Task objective.
Look below for the line containing "physiological, and emotional bodies." and the line containing "through studying vocal"; repeat exactly those two lines and all lines between them, and nothing else.

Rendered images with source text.

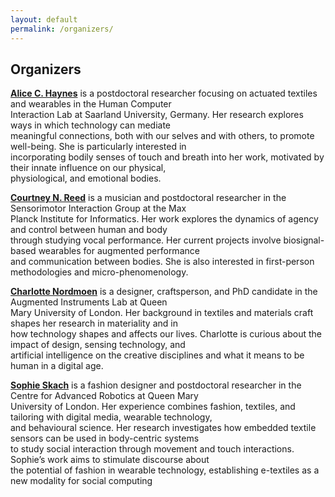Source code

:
 ```yaml
---
layout: default
permalink: /organizers/
---
```


## Organizers


[**Alice C. Haynes**](https://www.alicehaynes.com/) is a postdoctoral researcher focusing on actuated textiles and wearables in the Human Computer  
Interaction Lab at Saarland University, Germany. Her research explores ways in which technology can mediate  
meaningful connections, both with our selves and with others, to promote well-being. She is particularly interested in  
incorporating bodily senses of touch and breath into her work, motivated by their innate influence on our physical,  
physiological, and emotional bodies.

  
[**Courtney N. Reed**](http://courtneynreed.com) is a musician and postdoctoral researcher in the Sensorimotor Interaction Group at the Max  
Planck Institute for Informatics. Her work explores the dynamics of agency and control between human and body  
through studying vocal performance. Her current projects involve biosignal-based wearables for augmented performance  
and communication between bodies. She is also interested in first-person methodologies and micro-phenomenology.

  
[**Charlotte Nordmoen**](http://www.cnordmoen.com/) is a designer, craftsperson, and PhD candidate in the Augmented Instruments Lab at Queen  
Mary University of London. Her background in textiles and materials craft shapes her research in materiality and in  
how technology shapes and affects our lives. Charlotte is curious about the impact of design, sensing technology, and  
artificial intelligence on the creative disciplines and what it means to be human in a digital age.

  
[**Sophie Skach**](https://www.sophieskach.com/) is a fashion designer and postdoctoral researcher in the Centre for Advanced Robotics at Queen Mary  
University of London. Her experience combines fashion, textiles, and tailoring with digital media, wearable technology,  
and behavioural science. Her research investigates how embedded textile sensors can be used in body-centric systems  
to study social interaction through movement and touch interactions. Sophie’s work aims to stimulate discourse about  
the potential of fashion in wearable technology, establishing e-textiles as a new modality for social computing
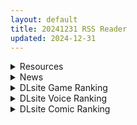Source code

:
 ```yaml
---
layout: default
title: 20241231 RSS Reader
updated: 2024-12-31
---
```


<details class='content-parent'>
<summary>
Resources
</summary>
<details class='content-child'>
<summary>
<span class='rss-title'> [自购][RJ01287278][ルさんちまん ]行け!! 秘密結社デッドバニー団[800.42M] </span> <a class='rss-link' href='https://gmgard.com/gm128158' target='_blank'>&nbsp;</a>
<div class='rss-published'> 🕛 20241230 16:25:40</div>
</summary>
<img src="https://static.gmgard.us/Images/upload/17213310004151777.jpg" /><br /><p>入正页面：点击转跳
社团名/商标名：ルさんちまん
贩卖日：2024年12月19日
支持的语言：日文（有时间会用AI汉化后发上来)
分类：女主人公 耳环/装饰品 怀孕 羞辱 拘束 骨科 西瓜肚/孕妇 平胸/飞机场</p>
</details>
<details class='content-child'>
<summary>
<span class='rss-title'> [悬赏3000]求一下P站醉人之生的小说无药可救的我获得了系统最新 </span> <a class='rss-link' href='https://gmgard.com/gm128155' target='_blank'>&nbsp;</a>
<div class='rss-published'> 🕛 20241230 15:19:12</div>
</summary>
<img src="https://tupian.li/images/2024/12/30/6772ab6f3085c.png" /><br /><p>P站作者醉人之生的小说无药可救的我获得了系统</p>
</details>
<details class='content-child'>
<summary>
<span class='rss-title'> [najar] 偶像大师 「めぐる」「美琴」「羽那」断面図[fanbox] </span> <a class='rss-link' href='https://gmgard.com/gm128156' target='_blank'>&nbsp;</a>
<div class='rss-published'> 🕛 20241230 15:18:35</div>
</summary>
<img src="https://static.gmgard.us/Images/upload/11871302300102567.jpg" /><br /><p>看大⑨神的帖子貌似是到11月份，这是12月的三个。</p>
</details>
<details class='content-child'>
<summary>
<span class='rss-title'> [3D/无修/NTR] [Phxxx] 喜多川海梦 BBC  [1.2G] [patreon] </span> <a class='rss-link' href='https://gmgard.com/gm128154' target='_blank'>&nbsp;</a>
<div class='rss-published'> 🕛 20241230 10:38:23</div>
</summary>
<img src="https://www.imgccc.com/2024/12/30/9b1e40ecb592c.gif" /><br /><p>清纯可爱女友背地里竟然是媚黑婊子</p>
</details>
<details class='content-child'>
<summary>
<span class='rss-title'> [SLG/动态/steam官中/更新/巨乳/口交/PC][241206][Hangover Cat Purrroduction]他让她堕落/妈妈为何这样/He Maid Her Fall[Ver0.3.0][700M] </span> <a class='rss-link' href='https://gmgard.com/gm128140' target='_blank'>&nbsp;</a>
<div class='rss-published'> 🕛 20241230 10:38:23</div>
</summary>
<img src="https://image.acg.lol/file/2024/12/21/synopsis.gif" /><br /><p>发行日期:
2025 年第一季度
开发商:
Hangover Cat Purrroduction
发行商:
Hangover Cat Purrroduction</p>
</details>
<details class='content-child'>
<summary>
<span class='rss-title'> [RJ01265896][	ディーゼルマイン] 病みカワ リョナトラップダンジョン </span> <a class='rss-link' href='https://gmgard.com/gm128153' target='_blank'>&nbsp;</a>
<div class='rss-published'> 🕛 20241230 07:48:50</div>
</summary>
<img src="https://static.gmgard.us/Images/upload/80680301150286949.jpg" /><br /><p>网络上稍微有些名气的主播。
她有些自虐倾向，有自杀倾向，口中不停地说着想死的话。</p>
</details>
<details class='content-child'>
<summary>
<span class='rss-title'> 乙巳的爬行者 </span> <a class='rss-link' href='https://gmgard.com/gm128152' target='_blank'>&nbsp;</a>
<div class='rss-published'> 🕛 20241230 07:47:30</div>
</summary>
<img src="https://static.gmgard.us/Images/upload/13393300821345761.jpg" /><br /><p>
元旦图</p>
</details>
<details class='content-child'>
<summary>
<span class='rss-title'> [RPG/AI汉化/安卓直装][RJ01044172][魔法少女倶楽部]给童年的朋友戴了绿帽子/寝取られ幼馴染ハルカ[1G] </span> <a class='rss-link' href='https://gmgard.com/gm128139' target='_blank'>&nbsp;</a>
<div class='rss-published'> 🕛 20241230 07:46:34</div>
</summary>
<img src="https://image.acg.lol/file/2024/10/01/RJ01044172_img_smp1.webp" /><br /><p>游戏介绍：</p>
</details>
<details class='content-child'>
<summary>
<span class='rss-title'> [爆款RPG/AI汉化/安卓直装][RJ01031132] [スーパーバッド ] 夜歩き [2.46G] </span> <a class='rss-link' href='https://gmgard.com/gm128138' target='_blank'>&nbsp;</a>
<div class='rss-published'> 🕛 20241230 07:46:13</div>
</summary>
<img src="https://iwtf1.caching.ovh/to/that/2024/08/22/QQ20240822134023c4c4c7aebd927acf.jpg" /><br /><p>◆RPG形式的冒险游戏。请操作铃木里香，从街上寻找可以进行露出游戏的地方。

※可能发生事件的地方会显示动画图标※通过点击标志，新的事件将会发生</p>
</details>

</details>
<details class='content-parent'>
<summary>
News
</summary>

</details>
<details class='content-parent'>
<summary>
DLsite Game Ranking
</summary>
<details class='content-child'>
<summary>
<span class='rss-title'> MazeCave~俺の感覚遮断触手ダンジョン! [東京乳業] </span> <a class='rss-link' href='https://www.dlsite.com/maniax/work/=/product_id/RJ01245835.html' target='_blank'>&nbsp;</a>
<div class='rss-published'> 🕛 20241231 13:15:25</div>
</summary>
<img src ="http://img.dlsite.jp/modpub/images2/work/doujin/RJ01246000/RJ01245835_img_main.jpg"/><br/>感覚遮断トラップでドジな冒険者の魔力を搾り取れ!俺の苗床ダンジョンを作ろう!
</details>
<details class='content-child'>
<summary>
<span class='rss-title'> デカ乳バニーお姉さんの本気搾精交尾 [A86GJ3] </span> <a class='rss-link' href='https://www.dlsite.com/maniax/work/=/product_id/RJ01301534.html' target='_blank'>&nbsp;</a>
<div class='rss-published'> 🕛 20241231 13:15:25</div>
</summary>
<img src ="http://img.dlsite.jp/modpub/images2/work/doujin/RJ01302000/RJ01301534_img_main.jpg"/><br/>おねショタ系の逆レ○プアニメゲーム、本作の特徴は下品な生ハメセックスアニメ、いつでもどこでも生中出し
</details>
<details class='content-child'>
<summary>
<span class='rss-title'> ヤリステメスブター ボクだけの謎ルール!女トレーナーに勝つとエッチあたりまえ [にゅう工房] </span> <a class='rss-link' href='https://www.dlsite.com/maniax/work/=/product_id/RJ01082861.html' target='_blank'>&nbsp;</a>
<div class='rss-published'> 🕛 20241231 13:15:25</div>
</summary>
<img src ="http://img.dlsite.jp/modpub/images2/work/doujin/RJ01083000/RJ01082861_img_main.jpg"/><br/>勝てばエッチのモンスターバトルRPG!ヤリステメスブター!!
</details>
<details class='content-child'>
<summary>
<span class='rss-title'> ヤリステメスブターDLC1 メスブタ/ゲスブタ [にゅう工房] </span> <a class='rss-link' href='https://www.dlsite.com/maniax/work/=/product_id/RJ01129834.html' target='_blank'>&nbsp;</a>
<div class='rss-published'> 🕛 20241231 13:15:25</div>
</summary>
<img src ="http://img.dlsite.jp/modpub/images2/work/doujin/RJ01130000/RJ01129834_img_main.jpg"/><br/>ヤリステメスブターのDLC1が準備できました!ゲームの世界をもう少し拡げてお楽しみいただけます!このDLCを遊ぶためには、ヤリステメスブター本体の購入が必要です。
</details>
<details class='content-child'>
<summary>
<span class='rss-title'> シニシスタ SiNiSistar [ウー] </span> <a class='rss-link' href='https://www.dlsite.com/maniax/work/=/product_id/RJ247641.html' target='_blank'>&nbsp;</a>
<div class='rss-published'> 🕛 20241231 13:15:25</div>
</summary>
<img src ="http://img.dlsite.jp/modpub/images2/work/doujin/RJ248000/RJ247641_img_main.jpg"/><br/>シンプルなドット製2Dアクションゲーム。恐ろしい存在に襲われる絶望感や、死への憧れ、被虐的な官能がテーマです。Win・Mac両バージョン同梱。
</details>

</details>
<details class='content-parent'>
<summary>
DLsite Voice Ranking
</summary>
<details class='content-child'>
<summary>
<span class='rss-title'> ✅1/4まで期間限定7大特典+レビュー企画✅【恋人ってえっちするものなんでしょ?】案外スケベな水無瀬さんが「カノジョ」になった日。 [桃色みんと] </span> <a class='rss-link' href='https://www.dlsite.com/maniax/work/=/product_id/RJ01290632.html' target='_blank'>&nbsp;</a>
<div class='rss-published'> 🕛 20241231 13:15:28</div>
</summary>
<img src ="http://img.dlsite.jp/modpub/images2/work/doujin/RJ01291000/RJ01290632_img_main.jpg"/><br/>「理由は特にない。たまたま君だった、ってだけ」成績優秀。クールで美人な女子高生。男子からの告白を一度も受けいれた事がない“高嶺の花”。そんな水無瀬さんがボクの「カノジョ」になった…。だらしなく足を広げ、肢体を見せつけてくるカノジョ…。 すらりと伸びた白い太もも、穢れのない純白の下着…。「シよ? だって…恋人ってえっちするものなんでしょ…?」
</details>
<details class='content-child'>
<summary>
<span class='rss-title'> ❤️甘あねメイド❤️「お姉ちゃんが"あまあまちゅっちゅ"してあげる...❤️」 [桃色みんと] </span> <a class='rss-link' href='https://www.dlsite.com/maniax/work/=/product_id/RJ01261681.html' target='_blank'>&nbsp;</a>
<div class='rss-published'> 🕛 20241231 13:15:28</div>
</summary>
<img src ="http://img.dlsite.jp/modpub/images2/work/doujin/RJ01262000/RJ01261681_img_main.jpg"/><br/>お姉ちゃんメイドはボクくん(あなた)の事がだ～いすきっ♪ボクくんの為ならば、添い寝に耳舐めにオナサポだってしてあげますっ♪お手々やお口、そしておま◯こっ♪お姉ちゃんの身体ぜ～んぶを使って、喜んでご奉仕させていただきますっ♪「そう...だってお姉ちゃんは...ボクくん専属の..."お姉ちゃんメイド"なんだから...♪」
</details>
<details class='content-child'>
<summary>
<span class='rss-title'> 【简体中文版】JK精灵的异世界孕活～性夜的圣诞节特别篇～ [青春×フェティシズム] </span> <a class='rss-link' href='https://www.dlsite.com/maniax/work/=/product_id/RJ01308361.html' target='_blank'>&nbsp;</a>
<div class='rss-published'> 🕛 20241231 13:15:28</div>
</summary>
<img src ="http://img.dlsite.jp/modpub/images2/work/doujin/RJ01309000/RJ01308361_img_main.jpg"/><br/>圣诞快乐♪你喜欢新娘精灵的怀孕后宫吗?  你一直是个好孩子,所以圣诞新娘精灵们为你准备了一个"性爱6小时"的神圣之夜。  作为今年最后的回忆,要不要和可爱的新娘精灵们度过美好甜蜜又淫靡的夜晚呢?
</details>
<details class='content-child'>
<summary>
<span class='rss-title'> メイドのマナちゃんに耳かきしてもらおう [Crescendo] </span> <a class='rss-link' href='https://www.dlsite.com/maniax/work/=/product_id/RJ01293993.html' target='_blank'>&nbsp;</a>
<div class='rss-published'> 🕛 20241231 13:15:28</div>
</summary>
<img src ="http://img.dlsite.jp/modpub/images2/work/doujin/RJ01294000/RJ01293993_img_main.jpg"/><br/>【3DASMR】でお馴染みのマナちゃんの耳かきが沢山!耳かき一回分のオムニバス形式なので気分に合わせて楽しめます。おまけとしてYouTubeにアップされている動画の音声も付いてます。声 棗いつき様
</details>
<details class='content-child'>
<summary>
<span class='rss-title'> 【繁體中文版】JK精靈的異世界孕活～性夜的聖誕節特別篇～ [青春×フェティシズム] </span> <a class='rss-link' href='https://www.dlsite.com/maniax/work/=/product_id/RJ01308366.html' target='_blank'>&nbsp;</a>
<div class='rss-published'> 🕛 20241231 13:15:28</div>
</summary>
<img src ="http://img.dlsite.jp/modpub/images2/work/doujin/RJ01309000/RJ01308366_img_main.jpg"/><br/>聖誕快樂♪你喜歡新娘精靈的懷孕後宮嗎?  你今年也是個好孩子,所以好色的新娘精靈聖誕老人們為你準備了一個算不上神聖的「性愛6小時」侍奉之夜。  作為今年最後的回憶,要不要和可愛的新娘精靈們度過美好甜蜜又淫靡的夜晚呢?
</details>

</details>
<details class='content-parent'>
<summary>
DLsite Comic Ranking
</summary>
<details class='content-child'>
<summary>
<span class='rss-title'> ダウナー研究者お姉さんにお願いしてえっちなことしてもらう話。 [内臓研究所] </span> <a class='rss-link' href='https://www.dlsite.com/maniax/work/=/product_id/RJ01225571.html' target='_blank'>&nbsp;</a>
<div class='rss-published'> 🕛 20241231 13:15:31</div>
</summary>
<img src ="http://img.dlsite.jp/modpub/images2/work/doujin/RJ01226000/RJ01225571_img_main.jpg"/><br/>ダウナー研究者お姉さんとえっちなことをしよう
</details>
<details class='content-child'>
<summary>
<span class='rss-title'> 女畜加工プラント 捕らわれたヒーロー・ツインバード加工記録 後編 [超健康屋] </span> <a class='rss-link' href='https://www.dlsite.com/maniax/work/=/product_id/RJ01294019.html' target='_blank'>&nbsp;</a>
<div class='rss-published'> 🕛 20241231 13:15:31</div>
</summary>
<img src ="http://img.dlsite.jp/modpub/images2/work/doujin/RJ01295000/RJ01294019_img_main.jpg"/><br/>様々な女性を捕らえクライアントに都合の良い女畜へと加工する女畜加工プラント。 今回捕らえられた超常の力を持つスーパーヒロイン、ニカとラキは非人道的かつ尊厳を踏みにじる残酷な加工を受け続ける事となる……
</details>
<details class='content-child'>
<summary>
<span class='rss-title'> 女畜加工プラント 捕らわれたヒーロー・ツインバード加工記録 前編 [超健康屋] </span> <a class='rss-link' href='https://www.dlsite.com/maniax/work/=/product_id/RJ01222062.html' target='_blank'>&nbsp;</a>
<div class='rss-published'> 🕛 20241231 13:15:31</div>
</summary>
<img src ="http://img.dlsite.jp/modpub/images2/work/doujin/RJ01223000/RJ01222062_img_main.jpg"/><br/>様々な女性を捕らえクライアントに都合の良い女畜へと加工する女畜加工プラント。 今回捕らえられた超常の力を持つスーパーヒロイン、ニカとラキは非人道的かつ尊厳を踏みにじる残酷な加工を受け続ける事となる……
</details>
<details class='content-child'>
<summary>
<span class='rss-title'> 夏のヤリなおし5 [水蓮の宿] </span> <a class='rss-link' href='https://www.dlsite.com/maniax/work/=/product_id/RJ01297261.html' target='_blank'>&nbsp;</a>
<div class='rss-published'> 🕛 20241231 13:15:31</div>
</summary>
<img src ="http://img.dlsite.jp/modpub/images2/work/doujin/RJ01298000/RJ01297261_img_main.jpg"/><br/>夏×田舎×幼馴染の母親×汗だくセックス  誰もが一度は夢想したであろう 最高の‘夏’をサークル‘水蓮の宿’が描き出す  幼馴染の母(元教師)×かつての教え子
</details>
<details class='content-child'>
<summary>
<span class='rss-title'> 家が湿気過ぎて生えてきた幻覚誘発するキノコを誤食して発情したあとのあれやこれ [捕食少女] </span> <a class='rss-link' href='https://www.dlsite.com/maniax/work/=/product_id/RJ01114389.html' target='_blank'>&nbsp;</a>
<div class='rss-published'> 🕛 20241231 13:15:31</div>
</summary>
<img src ="http://img.dlsite.jp/modpub/images2/work/doujin/RJ01115000/RJ01114389_img_main.jpg"/><br/>これはごく普通すぎて普通でしかない一人の女子大学生の日常ストーリーです。 家の中が湿気てキノコが生えることになり、好奇心からそのキノコを誤って摂取した結果、幻覚を体験します。本文は52ページ。特典のおまけ2枚付きです。
</details>

</details>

Worked solution.
physiological, and emotional bodies.

  
[**Courtney N. Reed**](http://courtneynreed.com) is a musician and postdoctoral researcher in the Sensorimotor Interaction Group at the Max  
Planck Institute for Informatics. Her work explores the dynamics of agency and control between human and body  
through studying vocal performance. Her current projects involve biosignal-based wearables for augmented performance  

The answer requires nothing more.